Connecticut Superior Court, Judicial District of Stamford-Norwalk, at Stamford
Sep 16, 1993
1993 Ct. Sup. 8980 (Conn. Super. Ct. 1993)

Opinion

No. CV 93 0132624

September 16, 1993


MEMORANDUM OF DECISION


The named plaintiff, Rosinka Joint Venture (Rosinka), is a registered Russian joint venture engaged in the business of constructing 450 condominium units in Krasnogorsk, Russia. Plaintiff Senie Kerschner International Housing Limited (SKIHL), a Connecticut corporation, is the principal American partner in the joint venture. Plaintiff Christopher Senie, a principal shareholder of SKIHL, is the former General Director of Rosinka.

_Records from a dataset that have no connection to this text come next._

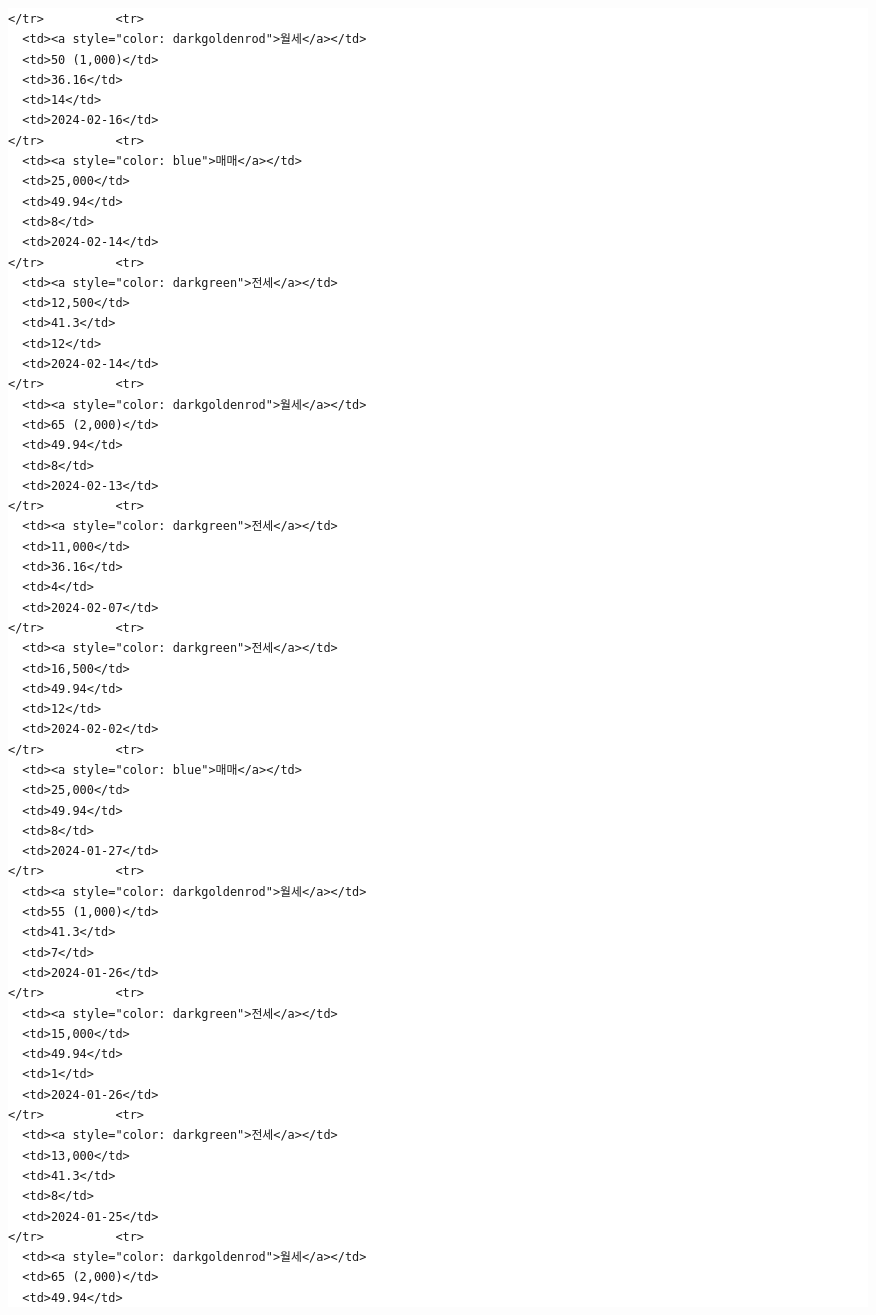     </tr>          <tr>
      <td><a style="color: darkgoldenrod">월세</a></td>
      <td>50 (1,000)</td>
      <td>36.16</td>
      <td>14</td>
      <td>2024-02-16</td>
    </tr>          <tr>
      <td><a style="color: blue">매매</a></td>
      <td>25,000</td>
      <td>49.94</td>
      <td>8</td>
      <td>2024-02-14</td>
    </tr>          <tr>
      <td><a style="color: darkgreen">전세</a></td>
      <td>12,500</td>
      <td>41.3</td>
      <td>12</td>
      <td>2024-02-14</td>
    </tr>          <tr>
      <td><a style="color: darkgoldenrod">월세</a></td>
      <td>65 (2,000)</td>
      <td>49.94</td>
      <td>8</td>
      <td>2024-02-13</td>
    </tr>          <tr>
      <td><a style="color: darkgreen">전세</a></td>
      <td>11,000</td>
      <td>36.16</td>
      <td>4</td>
      <td>2024-02-07</td>
    </tr>          <tr>
      <td><a style="color: darkgreen">전세</a></td>
      <td>16,500</td>
      <td>49.94</td>
      <td>12</td>
      <td>2024-02-02</td>
    </tr>          <tr>
      <td><a style="color: blue">매매</a></td>
      <td>25,000</td>
      <td>49.94</td>
      <td>8</td>
      <td>2024-01-27</td>
    </tr>          <tr>
      <td><a style="color: darkgoldenrod">월세</a></td>
      <td>55 (1,000)</td>
      <td>41.3</td>
      <td>7</td>
      <td>2024-01-26</td>
    </tr>          <tr>
      <td><a style="color: darkgreen">전세</a></td>
      <td>15,000</td>
      <td>49.94</td>
      <td>1</td>
      <td>2024-01-26</td>
    </tr>          <tr>
      <td><a style="color: darkgreen">전세</a></td>
      <td>13,000</td>
      <td>41.3</td>
      <td>8</td>
      <td>2024-01-25</td>
    </tr>          <tr>
      <td><a style="color: darkgoldenrod">월세</a></td>
      <td>65 (2,000)</td>
      <td>49.94</td>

The defendant, Richard Williams, is a citizen of Connecticut who currently resides in Russia where he works for Rosinka.

The plaintiffs filed a three count action against the defendant on June 24, 1993. The amended complaint, dated August 6, 1993, contains an additional count. The plaintiffs allege that the defendant tortiously interfered with Rosinka by encouraging other workers to destroy Senie's authority and that defendant conspired with Oleg Zakharov, the Russian Deputy General Director, to compel Senie to resign from his position of General Director by, among other things, threatening a strike and cutting off vital services at Senie's residence unit at the project. The plaintiffs also allege that defendant's actions constitute a violation of the Connecticut Unfair Trade Practices Act, General Statutes 42-110 et seq. [CUTPA]. The plaintiffs seek a temporary and permanent injunction restraining defendant from further wrongful action, an injunction directing defendant to deliver to plaintiffs all Rosinka and SKIHL records and documents, monetary damages, and punitive damages.

On July 23, 1993, defendant filed a motion to dismiss on the ground of forum non conveniens. The defendant submitted his own affidavit in support of such motion, as well as the affidavits of Alexander Minakov, legal counsel for Rosinka, and Yuri Timokhov, an attorney with the American law firm of Baker McKenzie in Russia.

"[T]he motion to dismiss is the proper vehicle for claiming any lack of jurisdiction in the trial court." Upson v. State, 190 Conn. 622, 625 n. 4, 461 A.2d 991 (1983). A motion to dismiss "admits all facts which are well pleaded, invokes the existing record, and must be decided on that alone (Citations omitted.)" Barde v. Board of Trustees, 207 Conn. 59, 62, 539 A.2d 1000 (1988). The complaint is construed most favorably to the plaintiff. Duguay v. Hopkins, 191 Conn. 222, 227, 464 A.2d 45 (1983).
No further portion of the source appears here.